For Pakistan, China is a valued friend in a region it views as potentially hostile. It is keen to demonstrate a commitment to weeding out what Beijing calls separatists, but its security forces are already stretched fighting Taliban militants in Pakistan.
Former Pakistani interior minister Rehman Malik said that about 20 Uighur militants were captured and handed over to China on his watch between 2008 and last year.
“Pakistan and China are great friends. There are no secrets between us. When I took over as interior minister, I took on this subject in close association with my partners in China,” he said. “The present government is also aware of the whole thing.”

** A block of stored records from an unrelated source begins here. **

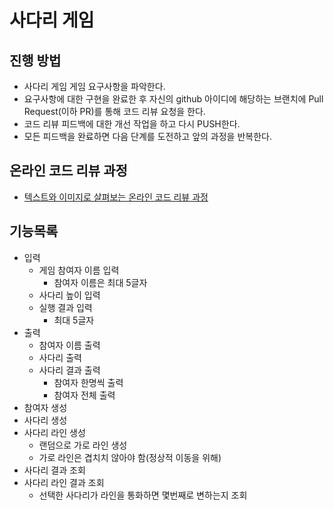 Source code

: # 사다리 게임
## 진행 방법
* 사다리 게임 게임 요구사항을 파악한다.
* 요구사항에 대한 구현을 완료한 후 자신의 github 아이디에 해당하는 브랜치에 Pull Request(이하 PR)를 통해 코드 리뷰 요청을 한다.
* 코드 리뷰 피드백에 대한 개선 작업을 하고 다시 PUSH한다.
* 모든 피드백을 완료하면 다음 단계를 도전하고 앞의 과정을 반복한다.

## 온라인 코드 리뷰 과정
* [텍스트와 이미지로 살펴보는 온라인 코드 리뷰 과정](https://github.com/nextstep-step/nextstep-docs/tree/master/codereview)

## 기능목록
* 입력
  * 게임 참여자 이름 입력
    * 참여자 이름은 최대 5글자
  * 사다리 높이 입력
  * 실행 결과 입력
    * 최대 5글자
* 출력
  * 참여자 이름 출력
  * 사다리 출력
  * 사다리 결과 출력
    * 참여자 한명씩 출력
    * 참여자 전체 출력
* 참여자 생성
* 사다리 생성
* 사다리 라인 생성
  * 랜덤으로 가로 라인 생성
  * 가로 라인은 겹치치 않아야 함(정상적 이동을 위해)
* 사다리 결과 조회
* 사다리 라인 결과 조회
  * 선택한 사다리가 라인을 통화하면 몇번째로 변하는지 조회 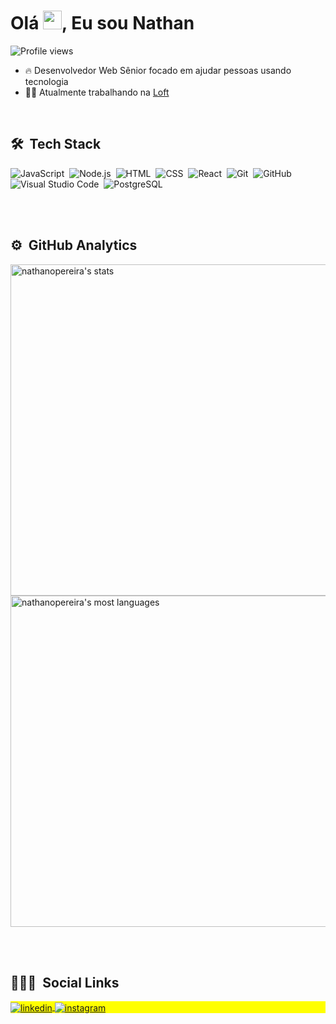 <h1 align="left">Olá <img src="https://raw.githubusercontent.com/kaueMarques/kaueMarques/master/hi.gif" width="30px">, Eu sou Nathan</h1>
<p align="left"> <img src="https://komarev.com/ghpvc/?username=nathanopereira&color=yellow" alt="Profile views" /> </p>

- 🔥 Desenvolvedor Web Sênior focado em ajudar pessoas usando tecnologia
- 👨‍💻 Atualmente trabalhando na [Loft](https://github.com/loft)

<br>

## 🛠 &nbsp;Tech Stack

![JavaScript](https://img.shields.io/badge/-JavaScript-05122A?style=flat&logo=javascript)&nbsp;
![Node.js](https://img.shields.io/badge/-Node.js-05122A?style=flat&logo=node.js)&nbsp;
![HTML](https://img.shields.io/badge/-HTML-05122A?style=flat&logo=HTML5)&nbsp;
![CSS](https://img.shields.io/badge/-CSS-05122A?style=flat&logo=CSS3&logoColor=1572B6)&nbsp;
![React](https://img.shields.io/badge/-React-05122A?style=flat&logo=react)&nbsp;
![Git](https://img.shields.io/badge/-Git-05122A?style=flat&logo=git)&nbsp;
![GitHub](https://img.shields.io/badge/-GitHub-05122A?style=flat&logo=github)&nbsp;
![Visual Studio Code](https://img.shields.io/badge/-Visual%20Studio%20Code-05122A?style=flat&logo=visual-studio-code&logoColor=007ACC)&nbsp;
![PostgreSQL](https://img.shields.io/badge/-PostgreSQL-05122A?style=flat&logo=postgresql)&nbsp;

<br><br>

## ⚙️ &nbsp;GitHub Analytics

<p align="left">
<img width="530em" src="https://github-readme-stats.vercel.app/api?username=nathanopereira&show_icons=true&theme=dracula" alt="nathanopereira's stats"/>
<img width="530em" src="https://github-readme-stats.vercel.app/api/top-langs/?username=nathanopereira&layout=compact&theme=dracula" alt="nathanopereira's most languages"/>
</p>

<br><br>

## 🙎🏻‍♂️ &nbsp;Social Links

<p align="left" style="background:yellow">
<a href="https://linkedin.com/in/nathansouza" target="_blank">
  <img align="center" src="https://img.shields.io/badge/-nathansouza-05122A?style=flat&logo=linkedin" alt="linkedin"/>
</a>
<a href="https://instagram.com/nathanpsouza7" target="_blank">
 <img align="center" src="https://img.shields.io/badge/-nathanpsouza7-05122A?style=flat&logo=instagram" alt="instagram"/>
</a>
</p>


<!--
**nathanopereira/nathanopereira** is a ✨ _special_ ✨ repository because its `README.md` (this file) appears on your GitHub profile.
Here are some ideas to get you started:
- 🔭 I’m currently working on ...
- 🌱 I’m currently learning ...
- 👯 I’m looking to collaborate on ...
- 🤔 I’m looking for help with ...
- 💬 Ask me about ...
- 📫 How to reach me: ...
- 😄 Pronouns: ...
- ⚡ Fun fact: ...
-->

Many Uighurs in the energy-rich Xinjiang region, which borders ex-Soviet Central Asia, Afghanistan, Pakistan and India, accuse Han Chinese of stifling their culture and religion. More than 100 people have been killed there in unrest in the past year, according to Chinese state media reports.
However, the Chinese government has provided little evidence that the killings in Kunming or any other incidents that Beijing has labeled terrorist attacks have been linked to forces based outside China.
Some experts have suggested that the low-technology nature of the weapons the assailants used in Kunming, as well as the location of the attack, point to a weak organization and lack of external backing, as opposed to internationally coordinated terrorism.
The Kunming attack has put China on edge and prompted concerns over rising discrimination against Uighurs across the country.
Exiled Uighur groups have repeatedly called for transparent investigations into such incidents and say they should not be used as excuses for further repressive policies on Uighur communities.
Hundreds of Uighurs migrated to the lawless areas of Pakistan about five years ago after they were squeezed out of their homeland by a Chinese crackdown, Pakistani security sources say. Their numbers are believed to be much smaller now.
“The Chinese militants in the tribal areas are mostly clerics and fighters. They have their families here and are mostly focused on Afghanistan,” one Pakistani Taliban commander said.
Saifullah Mahsud, head of the Pakistani think tank FATA Research, which has extensive sources in Pakistan’s tribal areas, agreed their power and capacity to carry out major attacks are exaggerated by China.
“It’s survival, basically. They can’t go back,” he said. “This is the only place where they are welcome.”
Yet attempts by Taliban insurgents to carve out new hideouts in northern areas of Pakistan near the border with China have helped create a new corridor for Uighurs which leads into their homeland.
“In the last couple of years, Taliban militants have got nearer and nearer to the Chinese border,” Mahsud said. “There has been a lot of movement there. Perhaps that gives them the logistical support that they require to cross over into China.”